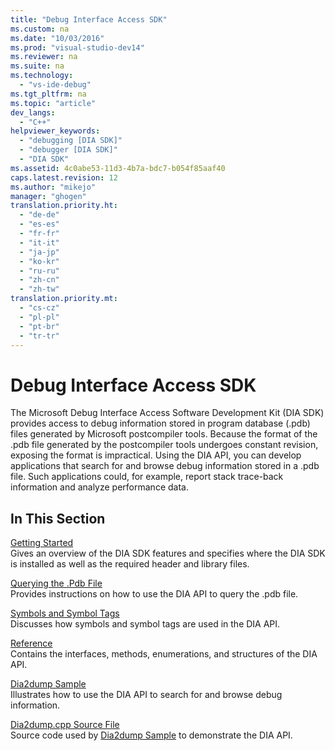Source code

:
 ```yaml
---
title: "Debug Interface Access SDK"
ms.custom: na
ms.date: "10/03/2016"
ms.prod: "visual-studio-dev14"
ms.reviewer: na
ms.suite: na
ms.technology: 
  - "vs-ide-debug"
ms.tgt_pltfrm: na
ms.topic: "article"
dev_langs: 
  - "C++"
helpviewer_keywords: 
  - "debugging [DIA SDK]"
  - "debugger [DIA SDK]"
  - "DIA SDK"
ms.assetid: 4c0abe53-11d3-4b7a-bdc7-b054f85aaf40
caps.latest.revision: 12
ms.author: "mikejo"
manager: "ghogen"
translation.priority.ht: 
  - "de-de"
  - "es-es"
  - "fr-fr"
  - "it-it"
  - "ja-jp"
  - "ko-kr"
  - "ru-ru"
  - "zh-cn"
  - "zh-tw"
translation.priority.mt: 
  - "cs-cz"
  - "pl-pl"
  - "pt-br"
  - "tr-tr"
---
```

# Debug Interface Access SDK
The Microsoft Debug Interface Access Software Development Kit (DIA SDK) provides access to debug information stored in program database (.pdb) files generated by Microsoft postcompiler tools. Because the format of the .pdb file generated by the postcompiler tools undergoes constant revision, exposing the format is impractical. Using the DIA API, you can develop applications that search for and browse debug information stored in a .pdb file. Such applications could, for example, report stack trace-back information and analyze performance data.  
  
## In This Section  
 [Getting Started](../VS_debugger/getting-started--debug-interface-access-sdk-.md)  
 Gives an overview of the DIA SDK features and specifies where the DIA SDK is installed as well as the required header and library files.  
  
 [Querying the .Pdb File](../VS_debugger/querying-the-.pdb-file.md)  
 Provides instructions on how to use the DIA API to query the .pdb file.  
  
 [Symbols and Symbol Tags](../VS_debugger/symbols-and-symbol-tags.md)  
 Discusses how symbols and symbol tags are used in the DIA API.  
  
 [Reference](../VS_debugger/debug-interface-access-sdk-reference.md)  
 Contains the interfaces, methods, enumerations, and structures of the DIA API.  
  
 [Dia2dump Sample](../VS_debugger/dia2dump-sample.md)  
 Illustrates how to use the DIA API to search for and browse debug information.  
  
 [Dia2dump.cpp Source File](../VS_debugger/dia2dump.cpp-source-file.md)  
 Source code used by [Dia2dump Sample](../VS_debugger/dia2dump-sample.md) to demonstrate the DIA API.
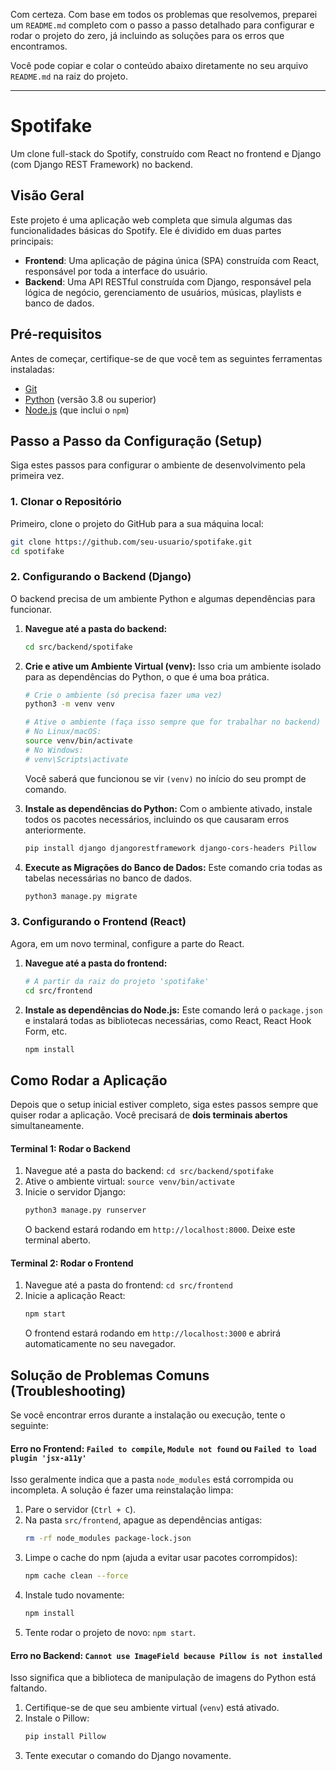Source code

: Com certeza. Com base em todos os problemas que resolvemos, preparei um `README.md` completo com o passo a passo detalhado para configurar e rodar o projeto do zero, já incluindo as soluções para os erros que encontramos.

Você pode copiar e colar o conteúdo abaixo diretamente no seu arquivo `README.md` na raiz do projeto.

-----

# Spotifake

Um clone full-stack do Spotify, construído com React no frontend e Django (com Django REST Framework) no backend.

## Visão Geral

Este projeto é uma aplicação web completa que simula algumas das funcionalidades básicas do Spotify. Ele é dividido em duas partes principais:

  - **Frontend**: Uma aplicação de página única (SPA) construída com React, responsável por toda a interface do usuário.
  - **Backend**: Uma API RESTful construída com Django, responsável pela lógica de negócio, gerenciamento de usuários, músicas, playlists e banco de dados.

## Pré-requisitos

Antes de começar, certifique-se de que você tem as seguintes ferramentas instaladas:

  - [Git](https://git-scm.com/)
  - [Python](https://www.python.org/downloads/) (versão 3.8 ou superior)
  - [Node.js](https://nodejs.org/en/) (que inclui o `npm`)

## Passo a Passo da Configuração (Setup)

Siga estes passos para configurar o ambiente de desenvolvimento pela primeira vez.

### 1\. Clonar o Repositório

Primeiro, clone o projeto do GitHub para a sua máquina local:

```bash
git clone https://github.com/seu-usuario/spotifake.git
cd spotifake
```

### 2\. Configurando o Backend (Django)

O backend precisa de um ambiente Python e algumas dependências para funcionar.

1.  **Navegue até a pasta do backend:**

    ```bash
    cd src/backend/spotifake
    ```

2.  **Crie e ative um Ambiente Virtual (venv):**
    Isso cria um ambiente isolado para as dependências do Python, o que é uma boa prática.

    ```bash
    # Crie o ambiente (só precisa fazer uma vez)
    python3 -m venv venv

    # Ative o ambiente (faça isso sempre que for trabalhar no backend)
    # No Linux/macOS:
    source venv/bin/activate
    # No Windows:
    # venv\Scripts\activate
    ```

    Você saberá que funcionou se vir `(venv)` no início do seu prompt de comando.

3.  **Instale as dependências do Python:**
    Com o ambiente ativado, instale todos os pacotes necessários, incluindo os que causaram erros anteriormente.

    ```bash
    pip install django djangorestframework django-cors-headers Pillow
    ```

4.  **Execute as Migrações do Banco de Dados:**
    Este comando cria todas as tabelas necessárias no banco de dados.

    ```bash
    python3 manage.py migrate
    ```

### 3\. Configurando o Frontend (React)

Agora, em um novo terminal, configure a parte do React.

1.  **Navegue até a pasta do frontend:**

    ```bash
    # A partir da raiz do projeto 'spotifake'
    cd src/frontend
    ```

2.  **Instale as dependências do Node.js:**
    Este comando lerá o `package.json` e instalará todas as bibliotecas necessárias, como React, React Hook Form, etc.

    ```bash
    npm install
    ```

## Como Rodar a Aplicação

Depois que o setup inicial estiver completo, siga estes passos sempre que quiser rodar a aplicação. Você precisará de **dois terminais abertos** simultaneamente.

#### **Terminal 1: Rodar o Backend**

1.  Navegue até a pasta do backend: `cd src/backend/spotifake`
2.  Ative o ambiente virtual: `source venv/bin/activate`
3.  Inicie o servidor Django:
    ```bash
    python3 manage.py runserver
    ```
    O backend estará rodando em `http://localhost:8000`. Deixe este terminal aberto.

#### **Terminal 2: Rodar o Frontend**

1.  Navegue até a pasta do frontend: `cd src/frontend`
2.  Inicie a aplicação React:
    ```bash
    npm start
    ```
    O frontend estará rodando em `http://localhost:3000` e abrirá automaticamente no seu navegador.

## Solução de Problemas Comuns (Troubleshooting)

Se você encontrar erros durante a instalação ou execução, tente o seguinte:

#### **Erro no Frontend: `Failed to compile`, `Module not found` ou `Failed to load plugin 'jsx-a11y'`**

Isso geralmente indica que a pasta `node_modules` está corrompida ou incompleta. A solução é fazer uma reinstalação limpa:

1.  Pare o servidor (`Ctrl + C`).
2.  Na pasta `src/frontend`, apague as dependências antigas:
    ```bash
    rm -rf node_modules package-lock.json
    ```
3.  Limpe o cache do npm (ajuda a evitar usar pacotes corrompidos):
    ```bash
    npm cache clean --force
    ```
4.  Instale tudo novamente:
    ```bash
    npm install
    ```
5.  Tente rodar o projeto de novo: `npm start`.

#### **Erro no Backend: `Cannot use ImageField because Pillow is not installed`**

Isso significa que a biblioteca de manipulação de imagens do Python está faltando.

1.  Certifique-se de que seu ambiente virtual (`venv`) está ativado.
2.  Instale o Pillow:
    ```bash
    pip install Pillow
    ```
3.  Tente executar o comando do Django novamente.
☆ ☆ ☆
Output each record precisely as it appears, and drop every picture.

Source code

:
 ```yaml
---
title: "Debug Interface Access SDK"
ms.custom: na
ms.date: "10/03/2016"
ms.prod: "visual-studio-dev14"
ms.reviewer: na
ms.suite: na
ms.technology: 
  - "vs-ide-debug"
ms.tgt_pltfrm: na
ms.topic: "article"
dev_langs: 
  - "C++"
helpviewer_keywords: 
  - "debugging [DIA SDK]"
  - "debugger [DIA SDK]"
  - "DIA SDK"
ms.assetid: 4c0abe53-11d3-4b7a-bdc7-b054f85aaf40
caps.latest.revision: 12
ms.author: "mikejo"
manager: "ghogen"
translation.priority.ht: 
  - "de-de"
  - "es-es"
  - "fr-fr"
  - "it-it"
  - "ja-jp"
  - "ko-kr"
  - "ru-ru"
  - "zh-cn"
  - "zh-tw"
translation.priority.mt: 
  - "cs-cz"
  - "pl-pl"
  - "pt-br"
  - "tr-tr"
---
```

# Debug Interface Access SDK
The Microsoft Debug Interface Access Software Development Kit (DIA SDK) provides access to debug information stored in program database (.pdb) files generated by Microsoft postcompiler tools. Because the format of the .pdb file generated by the postcompiler tools undergoes constant revision, exposing the format is impractical. Using the DIA API, you can develop applications that search for and browse debug information stored in a .pdb file. Such applications could, for example, report stack trace-back information and analyze performance data.  
  
## In This Section  
 [Getting Started](../VS_debugger/getting-started--debug-interface-access-sdk-.md)  
 Gives an overview of the DIA SDK features and specifies where the DIA SDK is installed as well as the required header and library files.  
  
 [Querying the .Pdb File](../VS_debugger/querying-the-.pdb-file.md)  
 Provides instructions on how to use the DIA API to query the .pdb file.  
  
 [Symbols and Symbol Tags](../VS_debugger/symbols-and-symbol-tags.md)  
 Discusses how symbols and symbol tags are used in the DIA API.  
  
 [Reference](../VS_debugger/debug-interface-access-sdk-reference.md)  
 Contains the interfaces, methods, enumerations, and structures of the DIA API.  
  
 [Dia2dump Sample](../VS_debugger/dia2dump-sample.md)  
 Illustrates how to use the DIA API to search for and browse debug information.  
  
 [Dia2dump.cpp Source File](../VS_debugger/dia2dump.cpp-source-file.md)  
 Source code used by [Dia2dump Sample](../VS_debugger/dia2dump-sample.md) to demonstrate the DIA API.
Source code

: Com certeza. Com base em todos os problemas que resolvemos, preparei um `README.md` completo com o passo a passo detalhado para configurar e rodar o projeto do zero, já incluindo as soluções para os erros que encontramos.

Você pode copiar e colar o conteúdo abaixo diretamente no seu arquivo `README.md` na raiz do projeto.

-----

# Spotifake

Um clone full-stack do Spotify, construído com React no frontend e Django (com Django REST Framework) no backend.

## Visão Geral

Este projeto é uma aplicação web completa que simula algumas das funcionalidades básicas do Spotify. Ele é dividido em duas partes principais:

  - **Frontend**: Uma aplicação de página única (SPA) construída com React, responsável por toda a interface do usuário.
  - **Backend**: Uma API RESTful construída com Django, responsável pela lógica de negócio, gerenciamento de usuários, músicas, playlists e banco de dados.

## Pré-requisitos

Antes de começar, certifique-se de que você tem as seguintes ferramentas instaladas:

  - [Git](https://git-scm.com/)
  - [Python](https://www.python.org/downloads/) (versão 3.8 ou superior)
  - [Node.js](https://nodejs.org/en/) (que inclui o `npm`)

## Passo a Passo da Configuração (Setup)

Siga estes passos para configurar o ambiente de desenvolvimento pela primeira vez.

### 1\. Clonar o Repositório

Primeiro, clone o projeto do GitHub para a sua máquina local:

```bash
git clone https://github.com/seu-usuario/spotifake.git
cd spotifake
```

### 2\. Configurando o Backend (Django)

O backend precisa de um ambiente Python e algumas dependências para funcionar.

1.  **Navegue até a pasta do backend:**

    ```bash
    cd src/backend/spotifake
    ```

2.  **Crie e ative um Ambiente Virtual (venv):**
    Isso cria um ambiente isolado para as dependências do Python, o que é uma boa prática.

    ```bash
    # Crie o ambiente (só precisa fazer uma vez)
    python3 -m venv venv

    # Ative o ambiente (faça isso sempre que for trabalhar no backend)
    # No Linux/macOS:
    source venv/bin/activate
    # No Windows:
    # venv\Scripts\activate
    ```

    Você saberá que funcionou se vir `(venv)` no início do seu prompt de comando.

3.  **Instale as dependências do Python:**
    Com o ambiente ativado, instale todos os pacotes necessários, incluindo os que causaram erros anteriormente.

    ```bash
    pip install django djangorestframework django-cors-headers Pillow
    ```

4.  **Execute as Migrações do Banco de Dados:**
    Este comando cria todas as tabelas necessárias no banco de dados.

    ```bash
    python3 manage.py migrate
    ```

### 3\. Configurando o Frontend (React)

Agora, em um novo terminal, configure a parte do React.

1.  **Navegue até a pasta do frontend:**

    ```bash
    # A partir da raiz do projeto 'spotifake'
    cd src/frontend
    ```

2.  **Instale as dependências do Node.js:**
    Este comando lerá o `package.json` e instalará todas as bibliotecas necessárias, como React, React Hook Form, etc.

    ```bash
    npm install
    ```

## Como Rodar a Aplicação

Depois que o setup inicial estiver completo, siga estes passos sempre que quiser rodar a aplicação. Você precisará de **dois terminais abertos** simultaneamente.

#### **Terminal 1: Rodar o Backend**

1.  Navegue até a pasta do backend: `cd src/backend/spotifake`
2.  Ative o ambiente virtual: `source venv/bin/activate`
3.  Inicie o servidor Django:
    ```bash
    python3 manage.py runserver
    ```
    O backend estará rodando em `http://localhost:8000`. Deixe este terminal aberto.

#### **Terminal 2: Rodar o Frontend**

1.  Navegue até a pasta do frontend: `cd src/frontend`
2.  Inicie a aplicação React:
    ```bash
    npm start
    ```
    O frontend estará rodando em `http://localhost:3000` e abrirá automaticamente no seu navegador.

## Solução de Problemas Comuns (Troubleshooting)

Se você encontrar erros durante a instalação ou execução, tente o seguinte:

#### **Erro no Frontend: `Failed to compile`, `Module not found` ou `Failed to load plugin 'jsx-a11y'`**

Isso geralmente indica que a pasta `node_modules` está corrompida ou incompleta. A solução é fazer uma reinstalação limpa:

1.  Pare o servidor (`Ctrl + C`).
2.  Na pasta `src/frontend`, apague as dependências antigas:
    ```bash
    rm -rf node_modules package-lock.json
    ```
3.  Limpe o cache do npm (ajuda a evitar usar pacotes corrompidos):
    ```bash
    npm cache clean --force
    ```
4.  Instale tudo novamente:
    ```bash
    npm install
    ```
5.  Tente rodar o projeto de novo: `npm start`.

#### **Erro no Backend: `Cannot use ImageField because Pillow is not installed`**

Isso significa que a biblioteca de manipulação de imagens do Python está faltando.

1.  Certifique-se de que seu ambiente virtual (`venv`) está ativado.
2.  Instale o Pillow:
    ```bash
    pip install Pillow
    ```
3.  Tente executar o comando do Django novamente.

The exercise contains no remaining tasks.